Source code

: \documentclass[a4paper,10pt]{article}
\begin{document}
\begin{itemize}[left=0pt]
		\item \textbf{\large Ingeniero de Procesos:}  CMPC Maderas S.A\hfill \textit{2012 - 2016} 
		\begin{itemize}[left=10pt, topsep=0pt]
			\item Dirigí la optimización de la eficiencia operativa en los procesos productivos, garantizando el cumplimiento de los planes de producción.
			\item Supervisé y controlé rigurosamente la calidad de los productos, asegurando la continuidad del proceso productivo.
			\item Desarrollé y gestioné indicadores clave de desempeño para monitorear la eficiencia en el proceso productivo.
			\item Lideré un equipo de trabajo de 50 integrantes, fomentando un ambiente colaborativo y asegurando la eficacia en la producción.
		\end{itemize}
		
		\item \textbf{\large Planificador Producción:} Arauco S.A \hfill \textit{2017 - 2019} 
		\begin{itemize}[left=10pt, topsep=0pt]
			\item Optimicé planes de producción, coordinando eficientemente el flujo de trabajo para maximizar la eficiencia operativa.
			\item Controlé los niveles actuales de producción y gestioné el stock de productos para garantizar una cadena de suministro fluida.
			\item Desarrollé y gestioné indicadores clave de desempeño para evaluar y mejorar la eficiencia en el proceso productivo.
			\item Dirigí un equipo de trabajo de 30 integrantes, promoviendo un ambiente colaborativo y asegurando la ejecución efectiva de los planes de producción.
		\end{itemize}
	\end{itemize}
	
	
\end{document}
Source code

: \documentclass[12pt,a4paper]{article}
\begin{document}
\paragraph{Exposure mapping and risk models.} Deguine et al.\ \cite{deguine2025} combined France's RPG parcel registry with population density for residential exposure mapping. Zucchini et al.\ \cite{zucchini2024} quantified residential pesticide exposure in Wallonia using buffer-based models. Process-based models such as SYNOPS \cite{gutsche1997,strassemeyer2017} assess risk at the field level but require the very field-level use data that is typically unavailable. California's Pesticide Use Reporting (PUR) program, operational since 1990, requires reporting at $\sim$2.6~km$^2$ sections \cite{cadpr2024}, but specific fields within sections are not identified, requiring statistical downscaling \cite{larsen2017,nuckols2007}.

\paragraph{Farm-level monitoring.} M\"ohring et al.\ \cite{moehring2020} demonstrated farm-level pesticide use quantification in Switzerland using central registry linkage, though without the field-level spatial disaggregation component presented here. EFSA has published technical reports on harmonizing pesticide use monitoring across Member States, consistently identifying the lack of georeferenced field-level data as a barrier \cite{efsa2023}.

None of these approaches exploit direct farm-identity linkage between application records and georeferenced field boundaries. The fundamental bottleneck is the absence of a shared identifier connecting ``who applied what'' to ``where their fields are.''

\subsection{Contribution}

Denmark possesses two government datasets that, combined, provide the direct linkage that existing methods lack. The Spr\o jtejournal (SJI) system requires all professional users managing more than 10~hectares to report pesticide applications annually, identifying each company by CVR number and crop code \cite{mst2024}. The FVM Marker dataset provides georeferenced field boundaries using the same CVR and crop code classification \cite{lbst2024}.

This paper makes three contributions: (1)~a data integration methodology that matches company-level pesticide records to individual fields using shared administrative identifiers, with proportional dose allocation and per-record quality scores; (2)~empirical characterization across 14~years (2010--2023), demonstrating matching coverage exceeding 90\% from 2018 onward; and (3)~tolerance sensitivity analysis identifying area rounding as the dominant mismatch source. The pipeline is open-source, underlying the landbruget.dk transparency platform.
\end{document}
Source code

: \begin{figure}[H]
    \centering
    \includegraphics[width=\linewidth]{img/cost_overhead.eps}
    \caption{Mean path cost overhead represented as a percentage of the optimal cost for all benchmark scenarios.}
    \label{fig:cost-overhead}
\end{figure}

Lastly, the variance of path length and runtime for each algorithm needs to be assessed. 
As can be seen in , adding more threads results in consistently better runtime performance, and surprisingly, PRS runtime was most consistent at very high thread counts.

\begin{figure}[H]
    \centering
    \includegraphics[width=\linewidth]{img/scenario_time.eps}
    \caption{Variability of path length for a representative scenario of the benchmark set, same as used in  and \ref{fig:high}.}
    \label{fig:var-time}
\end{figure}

» AIM OF THE TASK
Precisely reproduce all the entries shown above.

» RESPONSE TO THIS TASK
Source code

: \documentclass[a4paper,10pt]{article}
\begin{document}
\begin{itemize}[left=0pt]
		\item \textbf{\large Ingeniero de Procesos:}  CMPC Maderas S.A\hfill \textit{2012 - 2016} 
		\begin{itemize}[left=10pt, topsep=0pt]
			\item Dirigí la optimización de la eficiencia operativa en los procesos productivos, garantizando el cumplimiento de los planes de producción.
			\item Supervisé y controlé rigurosamente la calidad de los productos, asegurando la continuidad del proceso productivo.
			\item Desarrollé y gestioné indicadores clave de desempeño para monitorear la eficiencia en el proceso productivo.
			\item Lideré un equipo de trabajo de 50 integrantes, fomentando un ambiente colaborativo y asegurando la eficacia en la producción.
		\end{itemize}
		
		\item \textbf{\large Planificador Producción:} Arauco S.A \hfill \textit{2017 - 2019} 
		\begin{itemize}[left=10pt, topsep=0pt]
			\item Optimicé planes de producción, coordinando eficientemente el flujo de trabajo para maximizar la eficiencia operativa.
			\item Controlé los niveles actuales de producción y gestioné el stock de productos para garantizar una cadena de suministro fluida.
			\item Desarrollé y gestioné indicadores clave de desempeño para evaluar y mejorar la eficiencia en el proceso productivo.
			\item Dirigí un equipo de trabajo de 30 integrantes, promoviendo un ambiente colaborativo y asegurando la ejecución efectiva de los planes de producción.
		\end{itemize}
	\end{itemize}
	
	
\end{document}
Source code

: \documentclass[12pt,a4paper]{article}
\begin{document}
\paragraph{Exposure mapping and risk models.} Deguine et al.\ \cite{deguine2025} combined France's RPG parcel registry with population density for residential exposure mapping. Zucchini et al.\ \cite{zucchini2024} quantified residential pesticide exposure in Wallonia using buffer-based models. Process-based models such as SYNOPS \cite{gutsche1997,strassemeyer2017} assess risk at the field level but require the very field-level use data that is typically unavailable. California's Pesticide Use Reporting (PUR) program, operational since 1990, requires reporting at $\sim$2.6~km$^2$ sections \cite{cadpr2024}, but specific fields within sections are not identified, requiring statistical downscaling \cite{larsen2017,nuckols2007}.

\paragraph{Farm-level monitoring.} M\"ohring et al.\ \cite{moehring2020} demonstrated farm-level pesticide use quantification in Switzerland using central registry linkage, though without the field-level spatial disaggregation component presented here. EFSA has published technical reports on harmonizing pesticide use monitoring across Member States, consistently identifying the lack of georeferenced field-level data as a barrier \cite{efsa2023}.

None of these approaches exploit direct farm-identity linkage between application records and georeferenced field boundaries. The fundamental bottleneck is the absence of a shared identifier connecting ``who applied what'' to ``where their fields are.''

\subsection{Contribution}

Denmark possesses two government datasets that, combined, provide the direct linkage that existing methods lack. The Spr\o jtejournal (SJI) system requires all professional users managing more than 10~hectares to report pesticide applications annually, identifying each company by CVR number and crop code \cite{mst2024}. The FVM Marker dataset provides georeferenced field boundaries using the same CVR and crop code classification \cite{lbst2024}.

This paper makes three contributions: (1)~a data integration methodology that matches company-level pesticide records to individual fields using shared administrative identifiers, with proportional dose allocation and per-record quality scores; (2)~empirical characterization across 14~years (2010--2023), demonstrating matching coverage exceeding 90\% from 2018 onward; and (3)~tolerance sensitivity analysis identifying area rounding as the dominant mismatch source. The pipeline is open-source, underlying the landbruget.dk transparency platform.
\end{document}
Source code

: \begin{figure}[H]
    \centering
    \includegraphics[width=\linewidth]{img/cost_overhead.eps}
    \caption{Mean path cost overhead represented as a percentage of the optimal cost for all benchmark scenarios.}
    \label{fig:cost-overhead}
\end{figure}

Lastly, the variance of path length and runtime for each algorithm needs to be assessed. 
As can be seen in , adding more threads results in consistently better runtime performance, and surprisingly, PRS runtime was most consistent at very high thread counts.

\begin{figure}[H]
    \centering
    \includegraphics[width=\linewidth]{img/scenario_time.eps}
    \caption{Variability of path length for a representative scenario of the benchmark set, same as used in  and \ref{fig:high}.}
    \label{fig:var-time}
\end{figure}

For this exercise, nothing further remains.